Blogger: Rachelle Gardner
I recently read a fascinating long-form article on Medium, called “How Hitler Nearly Destroyed the Great American Novel,” written by Ryan Holiday. If you’ve got 30 minutes and you want to read some incredible history that encompasses the first American publication of Mein Kampf, copyright law, a small U.S. publisher being sued by Hitler, and how a lone novelist caught in the middle found his career hamstrung by it all, then give it a read.
Besides its interesting historical significance, I found the article to have an incredibly important lesson for all of us in publishing. As we know, the publishing journey (like most life journeys) isn’t simple or clear; it has unexpected twists and turns and usually many setbacks. There are times when random factors completely outside the author’s control spell disaster for a book.
Sometimes a publisher merges with another, or is bought by another, and a contracted book gets lost in the shuffle, hence failing to make any headway in the market. Sometimes an acquiring editor departs the publishing company, leaving their books “orphaned” without an advocate.

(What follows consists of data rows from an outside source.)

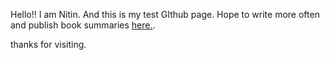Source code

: Hello!!
I am Nitin. And this is my test GIthub page. Hope to write more often and publish book summaries [here.](https://nitinr30.github.io/books/).

thanks for visiting.
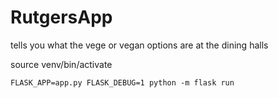 # RutgersApp
tells you what the vege or vegan options are at the dining halls

source venv/bin/activate

`FLASK_APP=app.py FLASK_DEBUG=1 python -m flask run`


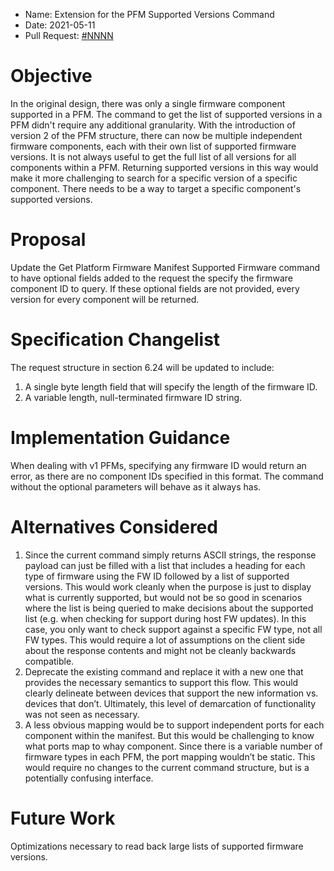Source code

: * Name: Extension for the PFM Supported Versions Command
* Date: 2021-05-11
* Pull Request: [#NNNN](https://github.com/opencomputeproject/Security/pull/NNNN)

# Objective

In the original design, there was only a single firmware component supported in
a PFM.  The command to get the list of supported versions in a PFM didn't require
any additional granularity.  With the introduction of version 2 of the PFM
structure, there can now be multiple independent firmware components, each with
their own list of supported firmware versions.  It is not always useful to get
the full list of all versions for all components within a PFM.  Returning
supported versions in this way would make it more challenging to search for a
specific version of a specific component.  There needs to be a way to target a
specific component's supported versions.

# Proposal

Update the Get Platform Firmware Manifest Supported Firmware command to have
optional fields added to the request the specify the firmware component ID to
query.  If these optional fields are not provided, every version for every
component will be returned.

# Specification Changelist

The request structure in section 6.24 will be updated to include:
1. A single byte length field that will specify the length of the firmware ID.
2. A variable length, null-terminated firmware ID string.

# Implementation Guidance

When dealing with v1 PFMs, specifying any firmware ID would return an error, as
there are no component IDs specified in this format.  The command without the
optional parameters will behave as it always has.

# Alternatives Considered

1.	Since the current command simply returns ASCII strings, the response payload
can just be filled with a list that includes a heading for each type of firmware
using the FW ID followed by a list of supported versions.  This would work cleanly
when the purpose is just to display what is currently supported, but would not be
so good in scenarios where the list is being queried to make decisions about the
supported list (e.g. when checking for support during host FW updates).  In this
case, you only want to check support against a specific FW type, not all FW types.
This would require a lot of assumptions on the client side about the response
contents and might not be cleanly backwards compatible.
2.	Deprecate the existing command and replace it with a new one that provides
the necessary semantics to support this flow.  This would clearly delineate
between devices that support the new information vs. devices that don’t.
Ultimately, this level of demarcation of functionality was not seen as
necessary.
3.	A less obvious mapping would be to support independent ports for each
component within the manifest.  But this would be challenging to know what ports
map to whay component.  Since there is a variable number of firmware types in
each PFM, the port mapping wouldn’t be static.  This would require no changes to
the current command structure, but is a potentially confusing interface.

# Future Work

Optimizations necessary to read back large lists of supported firmware versions.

Sometimes a book can’t find an audience because it releases at the exact same time as a similar book written by somebody famous. The truth is that hard work and a terrific product won’t guarantee success — and this is something with which we somehow need to make peace.

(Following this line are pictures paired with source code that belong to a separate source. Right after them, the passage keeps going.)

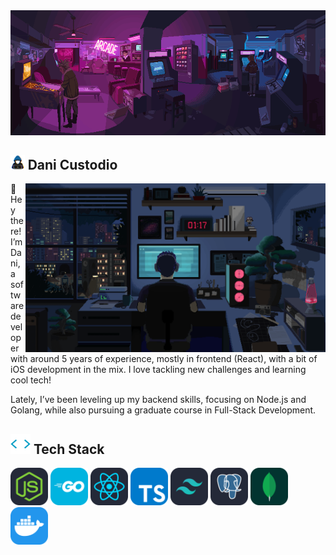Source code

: <img height="200px" width="100%" alt="people playing in an arcade" src="./assets/images/arcade.gif" />

## <img alt="hooded person typing in a laptop" src="./assets/images/coding.gif" width="4.5%"> Dani Custodio

<img align="right" height="270px" alt="person in their room in front of a computer" src="./assets/images/programming.gif" />
👋 Hey there! I’m Dani, a software developer with around 5 years of experience,
mostly in frontend (React), with a bit of iOS development in the mix.
I love tackling new challenges and learning cool tech!

Lately, I’ve been leveling up my backend skills, focusing on Node.js and Golang,
while also pursuing a graduate course in Full-Stack Development.

## <img src = "./assets/images/skills.gif" width="32px"> Tech Stack

<img width="60px" src="./assets/skills/NodeJS-Dark.svg" />
<img width="60px" src="./assets/skills/GoLang.svg" />
<img width="60px" src="./assets/skills/React-Dark.svg" />
<img width="60px" src="./assets/skills/TypeScript.svg" />
<img width="60px" src="./assets/skills/TailwindCSS-Dark.svg" />
<img width="60px" src="./assets/skills/PostgreSQL-Dark.svg" />
<img width="60px" src="./assets/skills/MongoDB.svg" />
<img width="60px" src="./assets/skills/Docker.svg" />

The story on Medium recounts the journey of an early-20th-century novelist, John Fante, who was contracted with the publisher who was sued by Hitler, and whose book got lost in the shuffle. While there were complex reasons for Fante’s book not selling very well (there always are), the bad timing was probably a primary factor.

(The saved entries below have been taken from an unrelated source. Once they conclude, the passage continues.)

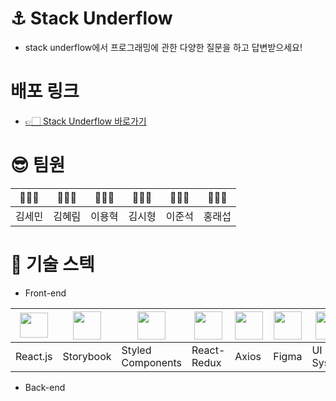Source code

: # ⚓️ Stack Underflow
 - stack underflow에서 프로그래밍에 관한 다양한 질문을 하고 답변받으세요!

# 배포 링크
 - <a href="http://stack-underflow.s3-website.ap-northeast-2.amazonaws.com"> 👉🏻 Stack Underflow 바로가기 </a>

# 😎 팀원
|🙋🏻‍♀️|🙋🏻‍♀️|🙋🏻‍♂️|🙋🏻‍♂️|🙋🏻‍♂️|🙋🏻‍♂️|
|---|---|---|---|---|---|
|김세민|김혜림|이용혁|김시형|이준석|홍래섭|

# 📖 기술 스텍
 - Front-end
   
  |<img src="https://upload.wikimedia.org/wikipedia/commons/thumb/a/a7/React-icon.svg/2300px-React-icon.svg.png" width="45px" height="40px"/>|<img src="https://www.svgrepo.com/show/354397/storybook-icon.svg" width="45px" height="45px"/>|<img src="https://www.daggala.com/static/228867c3668e439101821568a8a03b54/19ca5/sc.png" width="45px" height="45px"/>|<img src="https://cdn.worldvectorlogo.com/logos/redux.svg" width="45px" height="45px"/>|<img src="https://user-images.githubusercontent.com/8939680/57233882-20344080-6fe5-11e9-9086-d20a955bed59.png" width="45px" height="45px"/>|<img src="https://cdn.sanity.io/images/599r6htc/localized/46a76c802176eb17b04e12108de7e7e0f3736dc6-1024x1024.png?w=804&q=75&fit=max&auto=format&dpr=2" width="45px" height="45px"/>|<img src="https://www.appschopper.com/assets/service-images/ui-ux-design.png" width="45px" height="45px"/>
  |---|---|---|---|---|---|---|
  |React.js|Storybook|Styled Components|React-Redux|Axios|Figma|UI System|
 - Back-end

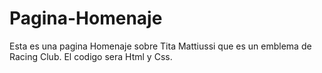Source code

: # Pagina-Homenaje
 Esta es una pagina Homenaje sobre Tita Mattiussi​ que es un emblema de Racing Club. El codigo sera Html y Css.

Bad luck. Sometimes that’s what it boils down to.
When it’s our turn to experience random back luck, how do we respond? That’s what will determine how happy we are in our journey.
Here’s an excerpt from the article:
“I think the one thing that a writer must avoid is bitterness,” John Fante told Ben Pleasants in an interview in 1979. “I think it’s the one fault that can destroy him. It can shrivel him up… I’ve fought it all my life.” His son, James Fante, looks back on his father’s complicated journey with regret and pride:
I’m not naive enough to think good work always wins out in the end. There are plenty of painters who died in Auschwitz. I don’t necessarily think there is justice in the world, it’s that he had the strength of character not to let it break him.
Strength of character. That’s what we’re building on this complex journey. And that’s what will help us stand strong even in the face of unfairness.
John Fante’s story had a happy ending — he went on to great success as a screenwriter and late in his life, his novels were rediscovered and are still published and sold today. Not everyone’s path will go this way, we just don’t know. Either way, I think it’s so important to stay strong and not let disappointing outcomes break us.
How do you stand strong in the face of disappointment?